Dataset entries
BEGIN

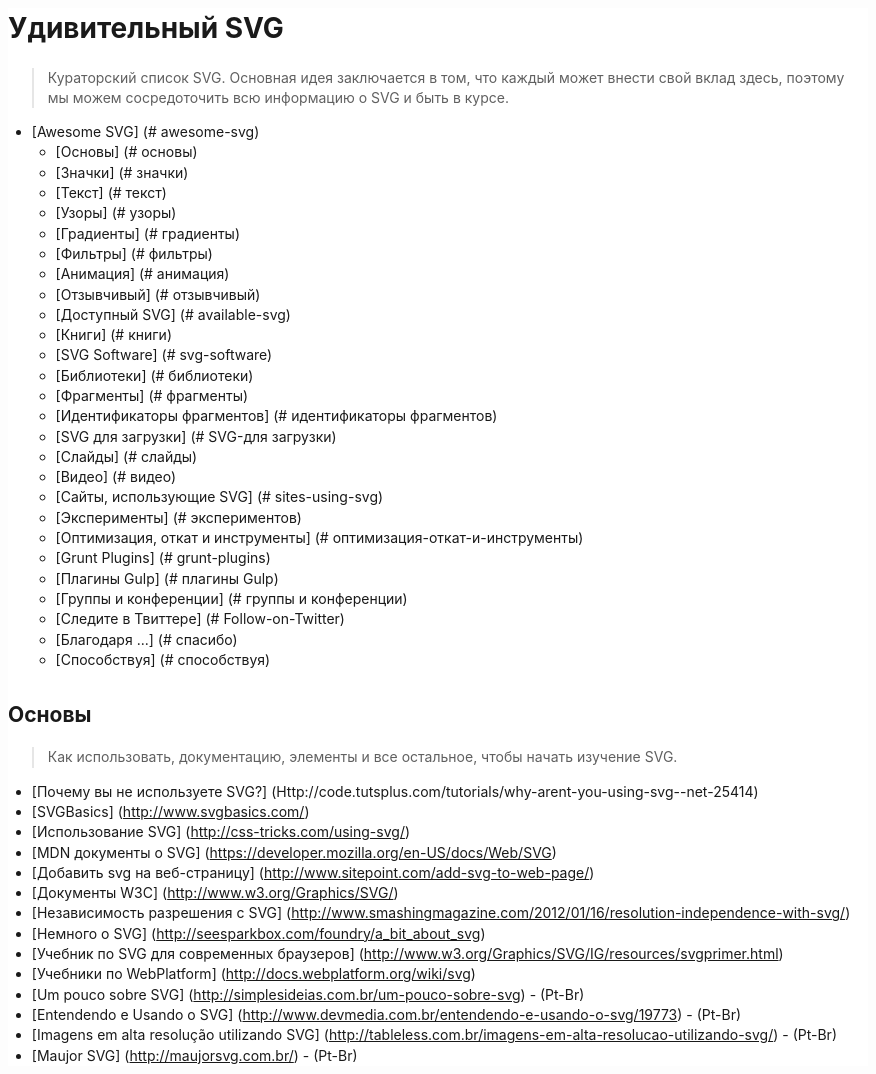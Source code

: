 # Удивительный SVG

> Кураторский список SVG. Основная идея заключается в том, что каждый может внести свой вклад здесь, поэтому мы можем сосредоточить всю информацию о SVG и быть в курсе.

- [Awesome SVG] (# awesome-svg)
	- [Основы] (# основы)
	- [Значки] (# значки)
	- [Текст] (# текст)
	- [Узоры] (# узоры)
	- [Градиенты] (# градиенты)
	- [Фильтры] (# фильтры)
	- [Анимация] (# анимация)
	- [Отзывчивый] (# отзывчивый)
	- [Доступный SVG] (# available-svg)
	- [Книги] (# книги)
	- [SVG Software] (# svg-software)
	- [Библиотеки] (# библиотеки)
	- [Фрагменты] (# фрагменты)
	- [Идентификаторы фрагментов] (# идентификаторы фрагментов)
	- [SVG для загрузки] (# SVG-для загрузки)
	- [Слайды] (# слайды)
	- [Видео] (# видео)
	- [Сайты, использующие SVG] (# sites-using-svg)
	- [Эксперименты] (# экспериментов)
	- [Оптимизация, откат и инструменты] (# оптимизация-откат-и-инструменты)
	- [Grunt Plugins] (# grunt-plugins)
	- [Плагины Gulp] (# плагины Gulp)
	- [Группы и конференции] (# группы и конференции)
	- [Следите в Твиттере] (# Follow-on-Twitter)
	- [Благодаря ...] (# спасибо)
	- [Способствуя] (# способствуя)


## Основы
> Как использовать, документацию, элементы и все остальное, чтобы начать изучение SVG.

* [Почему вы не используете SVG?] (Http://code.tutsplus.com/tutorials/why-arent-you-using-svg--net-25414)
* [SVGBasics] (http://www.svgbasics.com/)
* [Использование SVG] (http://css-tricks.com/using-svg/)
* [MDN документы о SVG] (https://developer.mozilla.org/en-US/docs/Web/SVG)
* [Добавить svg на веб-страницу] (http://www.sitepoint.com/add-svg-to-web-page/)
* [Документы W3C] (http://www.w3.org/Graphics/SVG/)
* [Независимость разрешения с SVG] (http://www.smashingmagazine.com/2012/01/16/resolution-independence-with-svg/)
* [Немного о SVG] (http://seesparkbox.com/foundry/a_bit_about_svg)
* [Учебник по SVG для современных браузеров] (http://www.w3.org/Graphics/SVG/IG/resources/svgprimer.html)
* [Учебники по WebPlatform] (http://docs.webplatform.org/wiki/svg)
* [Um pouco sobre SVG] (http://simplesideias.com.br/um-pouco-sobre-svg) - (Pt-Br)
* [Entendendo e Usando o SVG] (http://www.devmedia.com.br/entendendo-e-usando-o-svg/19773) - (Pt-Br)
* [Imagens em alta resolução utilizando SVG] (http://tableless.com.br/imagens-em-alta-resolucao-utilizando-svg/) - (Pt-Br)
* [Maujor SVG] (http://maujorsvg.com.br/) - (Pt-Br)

END
BEGIN

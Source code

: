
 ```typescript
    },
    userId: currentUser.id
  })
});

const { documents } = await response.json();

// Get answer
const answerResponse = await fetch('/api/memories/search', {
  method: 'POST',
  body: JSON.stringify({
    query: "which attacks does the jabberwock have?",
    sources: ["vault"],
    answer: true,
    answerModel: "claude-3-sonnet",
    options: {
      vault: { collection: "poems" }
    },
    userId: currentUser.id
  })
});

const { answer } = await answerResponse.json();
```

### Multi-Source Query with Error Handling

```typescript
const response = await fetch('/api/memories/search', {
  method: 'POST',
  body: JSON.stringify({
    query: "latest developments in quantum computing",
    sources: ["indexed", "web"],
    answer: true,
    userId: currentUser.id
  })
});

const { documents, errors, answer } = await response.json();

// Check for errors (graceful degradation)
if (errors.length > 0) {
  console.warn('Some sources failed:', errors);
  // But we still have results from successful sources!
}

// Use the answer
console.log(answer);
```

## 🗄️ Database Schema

END
BEGIN

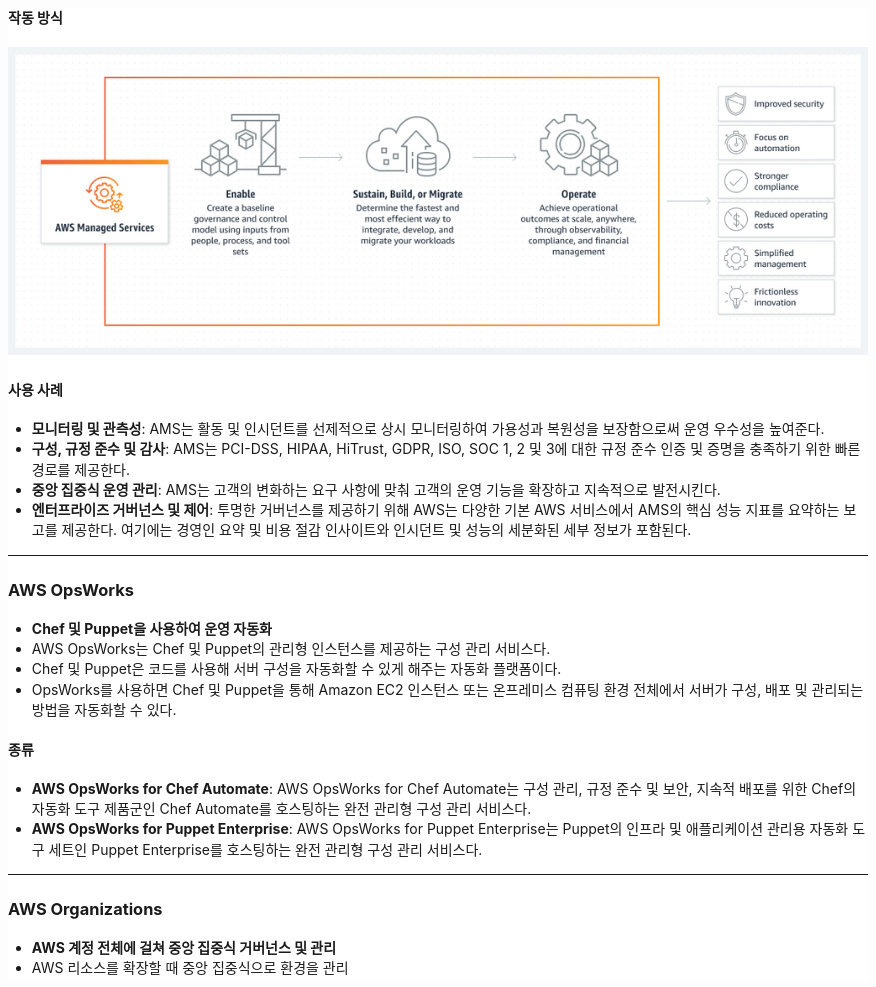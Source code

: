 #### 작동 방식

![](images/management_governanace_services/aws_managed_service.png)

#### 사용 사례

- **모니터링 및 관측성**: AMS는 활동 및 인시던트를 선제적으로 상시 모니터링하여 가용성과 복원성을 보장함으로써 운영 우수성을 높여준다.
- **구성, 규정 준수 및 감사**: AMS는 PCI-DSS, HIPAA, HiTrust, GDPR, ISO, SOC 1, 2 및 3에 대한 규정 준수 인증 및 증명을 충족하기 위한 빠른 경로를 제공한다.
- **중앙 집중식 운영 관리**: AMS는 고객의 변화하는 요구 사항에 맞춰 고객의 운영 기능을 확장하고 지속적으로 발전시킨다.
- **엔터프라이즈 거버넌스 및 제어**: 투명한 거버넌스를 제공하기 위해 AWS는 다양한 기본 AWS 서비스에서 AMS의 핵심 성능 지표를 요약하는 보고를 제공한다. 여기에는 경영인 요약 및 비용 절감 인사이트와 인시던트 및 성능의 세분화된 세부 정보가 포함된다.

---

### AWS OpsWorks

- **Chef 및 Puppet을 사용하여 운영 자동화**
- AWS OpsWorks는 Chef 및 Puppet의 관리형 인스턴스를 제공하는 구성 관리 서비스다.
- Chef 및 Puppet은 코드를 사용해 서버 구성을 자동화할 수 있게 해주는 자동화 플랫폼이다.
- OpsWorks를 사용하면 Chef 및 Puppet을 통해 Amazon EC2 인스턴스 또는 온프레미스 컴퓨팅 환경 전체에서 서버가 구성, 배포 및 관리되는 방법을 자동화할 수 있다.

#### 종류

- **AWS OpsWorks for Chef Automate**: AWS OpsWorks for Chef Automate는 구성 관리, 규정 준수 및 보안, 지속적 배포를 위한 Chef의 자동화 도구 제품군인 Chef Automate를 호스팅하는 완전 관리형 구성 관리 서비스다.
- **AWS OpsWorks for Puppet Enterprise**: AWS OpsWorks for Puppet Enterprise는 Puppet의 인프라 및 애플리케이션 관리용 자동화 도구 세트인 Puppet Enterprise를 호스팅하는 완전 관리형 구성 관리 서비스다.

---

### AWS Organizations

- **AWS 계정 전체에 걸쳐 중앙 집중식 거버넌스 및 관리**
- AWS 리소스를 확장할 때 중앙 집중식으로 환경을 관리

END

- [TASK DETAILS] Of the entries listed above, reproduce only the lines starting at the line containing "- [SVG для загрузки] (# SVG-для загрузки)" and ending at the line containing "(http://maujorsvg.com.br/) - (Pt-Br)". Include both, exactly as they stand.

- [EXPECTED ANSWER]
	- [SVG для загрузки] (# SVG-для загрузки)
	- [Слайды] (# слайды)
	- [Видео] (# видео)
	- [Сайты, использующие SVG] (# sites-using-svg)
	- [Эксперименты] (# экспериментов)
	- [Оптимизация, откат и инструменты] (# оптимизация-откат-и-инструменты)
	- [Grunt Plugins] (# grunt-plugins)
	- [Плагины Gulp] (# плагины Gulp)
	- [Группы и конференции] (# группы и конференции)
	- [Следите в Твиттере] (# Follow-on-Twitter)
	- [Благодаря ...] (# спасибо)
	- [Способствуя] (# способствуя)


## Основы
> Как использовать, документацию, элементы и все остальное, чтобы начать изучение SVG.

* [Почему вы не используете SVG?] (Http://code.tutsplus.com/tutorials/why-arent-you-using-svg--net-25414)
* [SVGBasics] (http://www.svgbasics.com/)
* [Использование SVG] (http://css-tricks.com/using-svg/)
* [MDN документы о SVG] (https://developer.mozilla.org/en-US/docs/Web/SVG)
* [Добавить svg на веб-страницу] (http://www.sitepoint.com/add-svg-to-web-page/)
* [Документы W3C] (http://www.w3.org/Graphics/SVG/)
* [Независимость разрешения с SVG] (http://www.smashingmagazine.com/2012/01/16/resolution-independence-with-svg/)
* [Немного о SVG] (http://seesparkbox.com/foundry/a_bit_about_svg)
* [Учебник по SVG для современных браузеров] (http://www.w3.org/Graphics/SVG/IG/resources/svgprimer.html)
* [Учебники по WebPlatform] (http://docs.webplatform.org/wiki/svg)
* [Um pouco sobre SVG] (http://simplesideias.com.br/um-pouco-sobre-svg) - (Pt-Br)
* [Entendendo e Usando o SVG] (http://www.devmedia.com.br/entendendo-e-usando-o-svg/19773) - (Pt-Br)
* [Imagens em alta resolução utilizando SVG] (http://tableless.com.br/imagens-em-alta-resolucao-utilizando-svg/) - (Pt-Br)
* [Maujor SVG] (http://maujorsvg.com.br/) - (Pt-Br)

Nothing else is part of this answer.